To live with multiple sclerosis is to inhabit a body at war with itself. The immune system that normally protects our health instead corrodes it by mistakenly attacking the body’s nervous system. Over time, the damage disrupts the signals racing between the brain and the body. You want to lift your foot, or your hand, but the signal from the brain gets to those nerves slowly, or not at all. It is a viciously unpredictable, degenerative neurological disease—there is no telling when its symptoms will flare up, how long those flares will last, what might trigger them again, or how you will recover. There are different types of MS, yet two people with the same kind can have wildly different experiences of the disease. Research shows that depression rates among people living with MS are higher than those living with a terminal illness. We don’t know what causes MS. And we don’t know what cures it.
Jono Astle, a Director at Brunswick who celebrated his 30th birthday last year, has multiple sclerosis. And repeatedly in our conversations he uses the same word: lucky.
Lucky not because an MS diagnosis is a gift (it isn’t), or because the disease has delivered an epiphany (it hasn’t), nor any treacly takeaway that MS might appear to offer when you don’t have to endure its random sufferings.
No, Jono says he is lucky because he has been diagnosed with MS at a time when the treatment for it has never been better and he can access that treatment; he is lucky because a cure within his lifetime—if not his career—seems plausible; he is lucky because there are men and women with MS who cannot walk or control their bladder, while all of his scans have shown no sign of the disease progressing; he is lucky because his wife, parents, siblings, friends, colleagues (and cocker spaniel) are in his corner. He is lucky because he can still run.

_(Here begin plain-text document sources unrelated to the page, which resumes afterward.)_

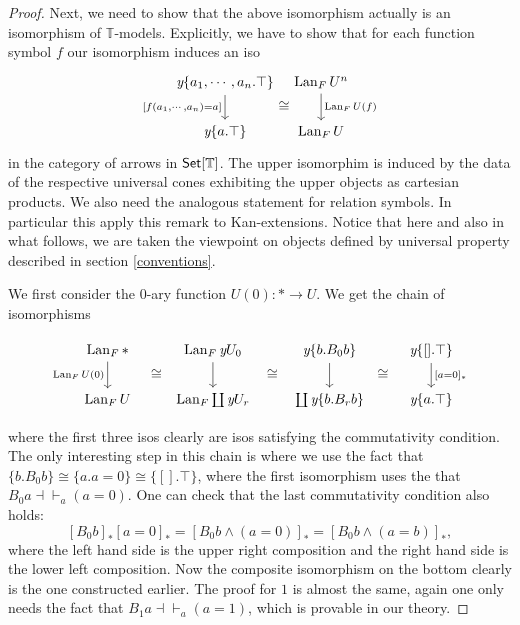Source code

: \documentclass[a4paper]{amsproc}
\theoremstyle{plain}
\theoremstyle{definition}
\theoremstyle{remark}
\numberwithin{equation}{section}
\newcommand{\y}{\textit{y}}
\DeclareMathOperator{\Lan}{Lan}
\newcommand{\Set}{\textup{\textsf{Set}}}
\begin{document}
\begin{proof}
Next, we need to show that the above isomorphism actually is an isomorphism of $\mathbb{T}$-models. Explicitly, we have to show that for each function symbol $f$ our isomorphism induces an iso
\[
\begin{tikzcd}[column sep=tiny]
    {\y \{a_1,\cdots,a_n . \top \}} \arrow[d, "{[f(a_1,\cdots,a_n) = a]}"'] \arrow[r, "\cong"',phantom, shift right=7] & \Lan_F U^n \arrow[d, "\Lan_F U(f)"] \\
    \y \{a . \top \}                                                                                           & \Lan_F U
\end{tikzcd}
\]
in the category of arrows in $\Set[\mathbb{T}]$. The upper isomorphim is induced by the data of the respective universal cones exhibiting the upper objects as cartesian products. We also need the analogous statement for relation symbols. In particular this apply this remark to Kan-extensions. Notice that here and also in what follows, we are taken the viewpoint on objects defined by universal property described in section \ref{conventions}.

We first consider the 0-ary function $U(0): * \to U$. We get the chain of isomorphisms

\[
\begin{tikzcd}
\Lan_F * \arrow[d, "\Lan_F U(0)"'] \arrow[r, "\cong"',phantom, shift right=7] & \Lan_F \y U_0 \arrow[d] \arrow[r, "\cong"',phantom, shift right=7] & \y \{b . B_0 b \} \arrow[d] \arrow[r, "\cong"',phantom, shift right=7] & {\y \{[].\top\}} \arrow[d, "{[a=0]_*}"] \\
\Lan_F U                                                             & \Lan_F \coprod \y U_r                                      & \coprod \y \{ b . B_r b\}                                      & \y\{a.\top\}
\end{tikzcd}
\]

where the first three isos clearly are isos satisfying the commutativity condition. The only interesting step in this chain is where we use the fact that $\{b . B_0 b\} \cong \{a . a = 0\} \cong \{[]. \top\}$, where the first isomorphism uses the that $B_0 a \dashv \vdash_a (a = 0)$. One can check that the last commutativity condition also holds:
\[
[B_0 b]_* [a=0]_* = [B_0 b \wedge (a = 0)]_* = [B_0 b \wedge (a=b)]_*,
\]
where the left hand side is the upper right composition and the right hand side is the lower left composition. Now the composite isomorphism on the bottom clearly is the one constructed earlier. The proof for $1$ is almost the same, again one only needs the fact that $B_1 a \dashv \vdash_a (a = 1)$, which is provable in our theory.


\end{proof}
\end{document}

It will not be luck, however, that sees Jono toe the starting line of the TCS London Marathon on April 21st. Nor will it be luck if he crosses the finishing line having achieved his goal of setting a Guinness World Record (GWR) for the fastest marathon with MS.
On its website, GWR lists no current holder of that record. For new record attempts, meanwhile, GWR says it “will set a challenging minimum requirement for you to beat.” Jono says GWR set him a requirement of 3 hours and 30 minutes—a time he’s hoping to beat handily. His dream is to finish in under three hours. For that, he would need to average 6 minutes and 50 seconds per mile, or 4 minutes and 15 seconds per kilometer, for 26.2 miles. Only 6% of finishers at the 2023 London Marathon achieved that feat. “What’s the point of just trying to set something?” Jono says. “Might as well smash it.”

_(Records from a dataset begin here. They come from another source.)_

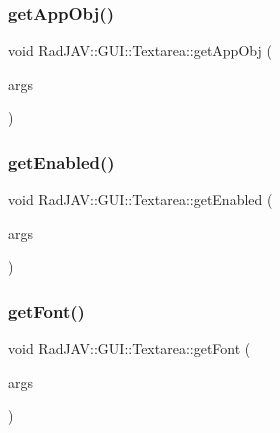 \subsubsection{\texorpdfstring{get\+App\+Obj()}{getAppObj()}}
{\footnotesize\ttfamily void Rad\+J\+A\+V\+::\+G\+U\+I\+::\+Textarea\+::get\+App\+Obj (\begin{DoxyParamCaption}\item[{const v8\+::\+Function\+Callback\+Info$<$ v8\+::\+Value $>$ \&}]{args }\end{DoxyParamCaption})\hspace{0.3cm}{\ttfamily [static]}}

\mbox{\label{class_rad_j_a_v_1_1_g_u_i_1_1_textarea_a6995e6206b190c4b56121074a2b6eb24}} 
\subsubsection{\texorpdfstring{get\+Enabled()}{getEnabled()}}
{\footnotesize\ttfamily void Rad\+J\+A\+V\+::\+G\+U\+I\+::\+Textarea\+::get\+Enabled (\begin{DoxyParamCaption}\item[{const v8\+::\+Function\+Callback\+Info$<$ v8\+::\+Value $>$ \&}]{args }\end{DoxyParamCaption})\hspace{0.3cm}{\ttfamily [static]}}

\mbox{\label{class_rad_j_a_v_1_1_g_u_i_1_1_textarea_abdc535be261de79b863c3b98504d698d}} 
\subsubsection{\texorpdfstring{get\+Font()}{getFont()}}
{\footnotesize\ttfamily void Rad\+J\+A\+V\+::\+G\+U\+I\+::\+Textarea\+::get\+Font (\begin{DoxyParamCaption}\item[{const v8\+::\+Function\+Callback\+Info$<$ v8\+::\+Value $>$ \&}]{args }\end{DoxyParamCaption})\hspace{0.3cm}{\ttfamily [static]}}

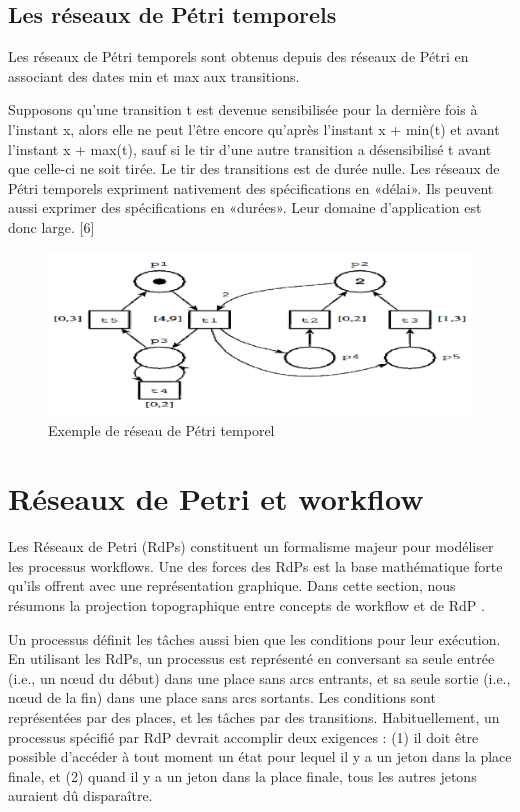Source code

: \subsection{Les réseaux de Pétri temporels }

Les réseaux de Pétri temporels sont obtenus depuis des réseaux de Pétri en associant des dates min et max aux transitions.

 Supposons qu’une transition t est devenue sensibilisée pour la dernière fois à l’instant x, alors elle ne peut l’être encore qu’après l’instant x + min(t) et avant l’instant x + max(t), sauf si le tir d’une autre transition a désensibilisé t avant que celle-ci ne soit tirée. Le tir des transitions est de durée nulle. Les réseaux de Pétri temporels expriment nativement des spécifications en «délai». Ils peuvent aussi exprimer des spécifications en «durées». Leur domaine d’application est donc large. [6]


\begin{figure}[H]
	\centering
	\includegraphics[width=0.7\linewidth]{images/pitrif005}
	\caption{ Exemple de réseau de Pétri temporel }
	\label{fig:pitrif005}
\end{figure}





\section{Réseaux de Petri et workflow
}

Les Réseaux de Petri (RdPs)  constituent un formalisme majeur pour modéliser les processus workflows. Une des forces des RdPs est la base mathématique forte qu'ils offrent avec une représentation graphique. Dans cette section, nous résumons la projection topographique entre concepts de workflow et de RdP  . 

Un processus définit les tâches aussi bien que les conditions pour leur exécution. En utilisant les RdPs, un processus est représenté en conversant sa seule entrée (i.e., un nœud du début) dans une place sans arcs entrants, et sa seule sortie (i.e., nœud de la fin) dans une place sans arcs sortants. Les conditions sont représentées par des places, et les tâches par des transitions. Habituellement, un processus spécifié par RdP devrait accomplir deux exigences : (1) il doit être possible d'accéder à tout moment un état pour lequel il y a un jeton dans la place finale, et (2) quand il y a un jeton dans la place finale, tous les autres jetons auraient dû disparaître.

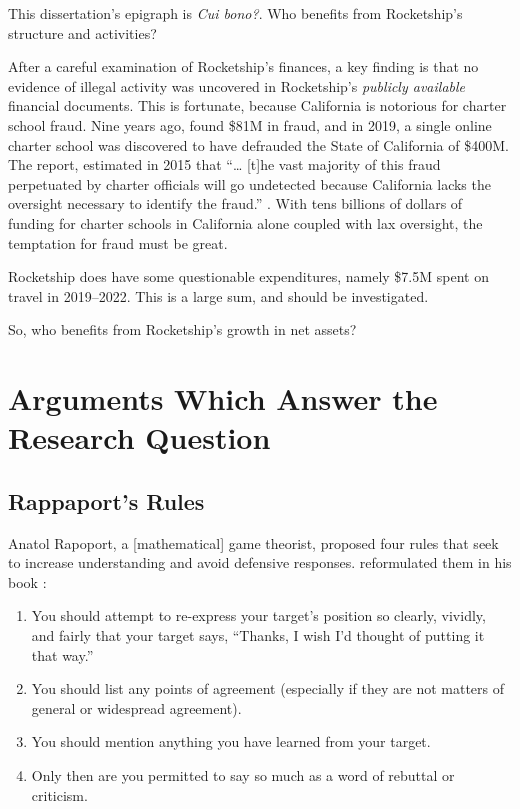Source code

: This dissertation's epigraph is \textit{Cui bono?}. Who benefits from Rocketship's structure and activities?

After a careful examination of Rocketship's finances, a key finding is that no evidence of illegal activity was uncovered in Rocketship's \textit{publicly available} financial documents. This is fortunate, because California is notorious for charter school fraud. Nine years ago, \textcite{CPD2015} found \$81M in fraud, and in 2019, a single online charter school was discovered to have defrauded the State of California of \$400M. The report,  estimated in 2015 that ``\ldots{} [t]he vast majority of this fraud perpetuated by charter officials will go undetected because California lacks the oversight necessary to identify the fraud.'' \parencite[2]{CPD2015}. With tens billions of dollars of funding for charter schools in California alone coupled with lax oversight, the temptation for fraud must be great. 

Rocketship does have some questionable expenditures, namely \$7.5M spent on travel in 2019–2022. This is a large sum, and should be investigated.

So, who benefits from Rocketship's growth in net assets?

\section{Arguments Which Answer the Research Question}%
\label{sec:appr-answ-rese-quest}\indent%

\subsection{Rappaport's Rules}%
\label{sec:rappaports-rules}\indent%

Anatol Rapoport, a [mathematical] game theorist, proposed four rules that seek to increase understanding and avoid defensive responses.  reformulated them in his book  \parencite{Dennett2013}:
\begin{enumerate}[topsep=0.3\baselineskip,itemsep=0.25\baselineskip]
  \item You should attempt to re-express your target’s position so clearly, vividly, and fairly that your target says, “Thanks, I wish I’d thought of putting it that way.”
  \item You should list any points of agreement (especially if they are not matters of general or widespread agreement).
  \item You should mention anything you have learned from your target.
  \item Only then are you permitted to say so much as a word of rebuttal or criticism.
\end{enumerate}
\medskip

Jono’s attempt is, of course, made even more challenging by the complications of training with MS. Every hiccup along the way, every tingling sensation, every low-energy day “puts in the back of your mind: ‘oh no, maybe this is the start of something bigger,’” Jono says.
Every six months, Jono has an infusion that essentially wipes out half of his white blood cells. The concoction decimating his immune system includes a potent steroid that “makes you chat total crap,” Jono reports. “After my first dose I called my eldest sister and rattled off five new business ideas.” Lower white blood cells help treat the symptoms of MS, but leave Jono more prone to bugs and bacteria he might otherwise fight off. As his white blood cell count increases, so can his MS symptoms. When the London marathon starts, it will have been four months since Jono’s last infusion.
He will be paced on his attempt by two runners. One is Musa Adamu, the Facilities Manager for Brunswick in London, who is such a seasoned runner he now has to estimate how many races he’s run (“maybe forty marathons?” he says, and about half that number of ultra-marathons).
Jono’s other pacer is Ruth Astle, his older sister and a 3x Ironman triathlon champion (an Ironman triathlon is a 2.4 mile swim, 112-mile bike ride, and a marathon, raced in that order without any breaks). At Ironman Israel in 2022, one of Ruth’s victories, she ran a sub 3-hour marathon after swimming hard for an hour and then averaging 24.5 miles per hour (39.5 kph) on a bike for four and a half hours. A sign of just how much Jono’s attempt means to Musa and Ruth: neither would be running the race were it not for Jono.
Why a marathon?
There is something wonderfully defiant about running—running far, and running fast—with a disease that threatens to restrict your mobility. Combining that with a Guinness World Record attempt helps Jono raise money for the MS Society—so far he has raised more than £11,700 ($14,500). And it also helps him raise awareness about a disease that’s often called “invisible”—as in, you can look at someone and have no idea they have MS.
To support the MS Society through Jono, please visit his Just Giving page.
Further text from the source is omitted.